MARIO CONSANI e NICOLA PALMA
Cronaca

Agguato in via Cadore, in due sullo scooter: "Sei pronto?" Poi gli spari

Ferito il pregiudicato Enzo Anghinelli. La droga e la pista degli ultrà del Milan

Agguato in via Cadore a Milano

Agguato in via Cadore a Milano

Milano, 13 aprile 2019 - «Sei pronto?». L’urlo dell’uomo sullo scooter squarcia la tranquillità di via Cadore. Enzo Anghinelli si volta d’istinto, fermo al semaforo rosso all’incrocio con via Bergamo, a due passi da Porta Romana. Mancano tre minuti alle 8, la Ford Focus station wagon del 46enne è in coda dietro un’altra auto, lì a venti metri ci sono alcune persone in attesa dell’autobus sotto la pensilina. Sul motorino sono in due, affiancati alla macchina: quello seduto dietro spara quattro, forse cinque colpi, con una pistola a tamburo, indirizzati all’interno dell’abitacolo. Non è un’intimidazione, i colpi sono diretti al volto. Uno va a segno e frantuma lo zigomo destro di Anghinelli, gli altri mancano il bersaglio, andando a conficcarsi tra il montante dello sportello e le assi di legno di un dehor. La vittima designata si accascia sul sedile, con un rivolo di sangue che gli esce dalla bocca. I sicari, forse convinti di averlo ucciso, ripartono a tutta velocità e svoltano a sinistra in via Comelico, stando ad alcune testimonianze. «Mi sono sembrati subito colpi di pistola – dice una donna – ma sulle prime ho scacciato quel pensiero, mi sembrava impossibile che una cosa del genere potesse succedere qui». «Un medico, serve un medico», grida qualcuno. Dallo stabile al civico 48 si precipita il dottor Luca Fracasso, nel frattempo i passanti hanno già allertato il 118. Anghinelli è cosciente, e lo resterà sempre: non parla, respira a fatica, ciondola lentamente tra il volante e lo schienale come stordito.

Portato al Policlinico, viene quasi subito ritenuto fuori pericolo: l’unico proiettile a segno non ha lesionato organi vitali, sebbene lo abbia preso in pieno volto, ma è entrato e uscito all’altezza dello zigomo destro. Rompendogli l’osso e bucandogli la guancia, certo, ma senza provocare danni neurologici, in base agli esami condotti dai medici del pronto soccorso della Ca’ Granda. L’uomo ieri è stato ricoverato in Neurorianimazione (il reparto dove si portano anche i pazienti reduci dagli interventi chirurgici) e sottoposto alle prime terapie, soprattutto per alleviare il dolore. Poi passerà al maxillo-facciale, dove nei prossimi giorni verrà operato per ricostruire l’osso rotto e ricucire la ferita. La prognosi è riservata. In via Cadore, in pochi minuti, arrivano diversi equipaggi delle Volanti, gli uomini della Scientifica e gli agenti della Omicidi della Squadra mobile, guidati dal dirigente Lorenzo Bucossi.

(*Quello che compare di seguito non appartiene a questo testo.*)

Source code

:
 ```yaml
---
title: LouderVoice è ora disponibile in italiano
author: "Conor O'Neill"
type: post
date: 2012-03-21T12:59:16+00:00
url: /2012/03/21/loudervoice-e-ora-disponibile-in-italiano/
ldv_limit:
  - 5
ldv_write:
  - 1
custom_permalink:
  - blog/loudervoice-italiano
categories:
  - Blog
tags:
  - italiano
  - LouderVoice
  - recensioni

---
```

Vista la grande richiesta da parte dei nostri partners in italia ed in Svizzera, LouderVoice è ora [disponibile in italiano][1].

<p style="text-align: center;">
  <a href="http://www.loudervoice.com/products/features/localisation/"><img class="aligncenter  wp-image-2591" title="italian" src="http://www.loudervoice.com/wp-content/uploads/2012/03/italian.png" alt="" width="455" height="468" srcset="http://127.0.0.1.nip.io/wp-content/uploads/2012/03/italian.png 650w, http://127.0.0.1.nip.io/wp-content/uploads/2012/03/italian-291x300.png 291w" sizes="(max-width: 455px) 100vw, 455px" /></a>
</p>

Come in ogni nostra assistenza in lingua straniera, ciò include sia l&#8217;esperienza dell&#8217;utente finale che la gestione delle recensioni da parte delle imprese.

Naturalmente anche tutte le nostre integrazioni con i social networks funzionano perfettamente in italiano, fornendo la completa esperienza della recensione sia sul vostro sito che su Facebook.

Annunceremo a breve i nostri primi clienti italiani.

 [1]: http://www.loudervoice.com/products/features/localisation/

Dalla targa dell’auto, intestata alla sorella di Anghinelli, si risale all’identità del ferito, che, sprovvisto di documenti in quel momento, stava probabilmente andando a prendere il figlio più piccolo per portarlo a scuola, come faceva ogni mattina secondo il racconto di un vicino di casa. Il curriculum criminale del 46enne, coinvolto nell’indagine «White 2007» dei carabinieri dell’Antidroga su una banda che trafficava grossi quantitativi di cocaina, indirizza immediatamente le indagini, coordinate dal pm Leonardo Lesti, su una pista ben definita, quella del regolamento di conti per uno sgarro nel mondo dello smercio di stupefacenti. C’è anche una pista alternativa, in realtà, o quantomeno collaterale alla prima, tutta da approfondire: porta alla curva del Milan e ai possibili legami tra il 46enne e alcuni esponenti del tifo organizzato rossonero.

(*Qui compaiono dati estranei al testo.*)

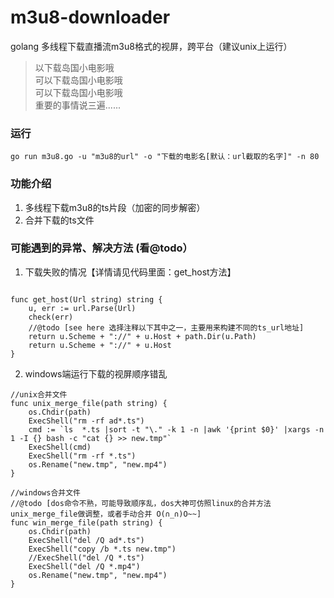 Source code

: # m3u8-downloader

golang 多线程下载直播流m3u8格式的视屏，跨平台（建议unix上运行）

> 以下载岛国小电影哦  
> 可以下载岛国小电影哦  
> 可以下载岛国小电影哦    
> 重要的事情说三遍......

### 运行

`go run m3u8.go -u "m3u8的url" -o "下载的电影名[默认：url截取的名字]" -n 80`


### 功能介绍

1. 多线程下载m3u8的ts片段（加密的同步解密）
2. 合并下载的ts文件


### 可能遇到的异常、解决方法 (看@todo）

1. 下载失败的情况【详情请见代码里面：get_host方法】

```golang

func get_host(Url string) string {
	u, err := url.Parse(Url)
	check(err)
	//@todo [see here 选择注释以下其中之一，主要用来构建不同的ts_url地址]
	return u.Scheme + "://" + u.Host + path.Dir(u.Path)
	return u.Scheme + "://" + u.Host
}
```

2. windows端运行下载的视屏顺序错乱

```golang
//unix合并文件
func unix_merge_file(path string) {
	os.Chdir(path)
	ExecShell("rm -rf ad*.ts")
	cmd := `ls  *.ts |sort -t "\." -k 1 -n |awk '{print $0}' |xargs -n 1 -I {} bash -c "cat {} >> new.tmp"`
	ExecShell(cmd)
	ExecShell("rm -rf *.ts")
	os.Rename("new.tmp", "new.mp4")
}

//windows合并文件
//@todo [dos命令不熟，可能导致顺序乱，dos大神可仿照linux的合并方法unix_merge_file做调整，或者手动合并 O(∩_∩)O~~]
func win_merge_file(path string) {
	os.Chdir(path)
	ExecShell("del /Q ad*.ts")
	ExecShell("copy /b *.ts new.tmp")
	//ExecShell("del /Q *.ts")
	ExecShell("del /Q *.mp4")
	os.Rename("new.tmp", "new.mp4")
}
```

Le modalità del raid sono quelle classiche dell’esecuzione: l’uomo è stato probabilmente agganciato nel momento in cui è uscito dallo stabile al civico 10 di via Menotti, dove abita con la madre e la sorella, tanto che già nella tarda mattinata di ieri i poliziotti stavano acquisendo i filmati di una telecamera posizionata proprio di fronte al palazzo. Secondo l’avvocato Lino Terranova, che lo difese nel procedimento «White 2007» (il 46enne era stato condannato a più di dieci anni di reclusione), Anghinelli aveva deciso di cambiare vita, dopo essere uscito dal carcere «3-4 anni fa», e di intraprendere un percorso terapeutico per curare la dipendenza da coca.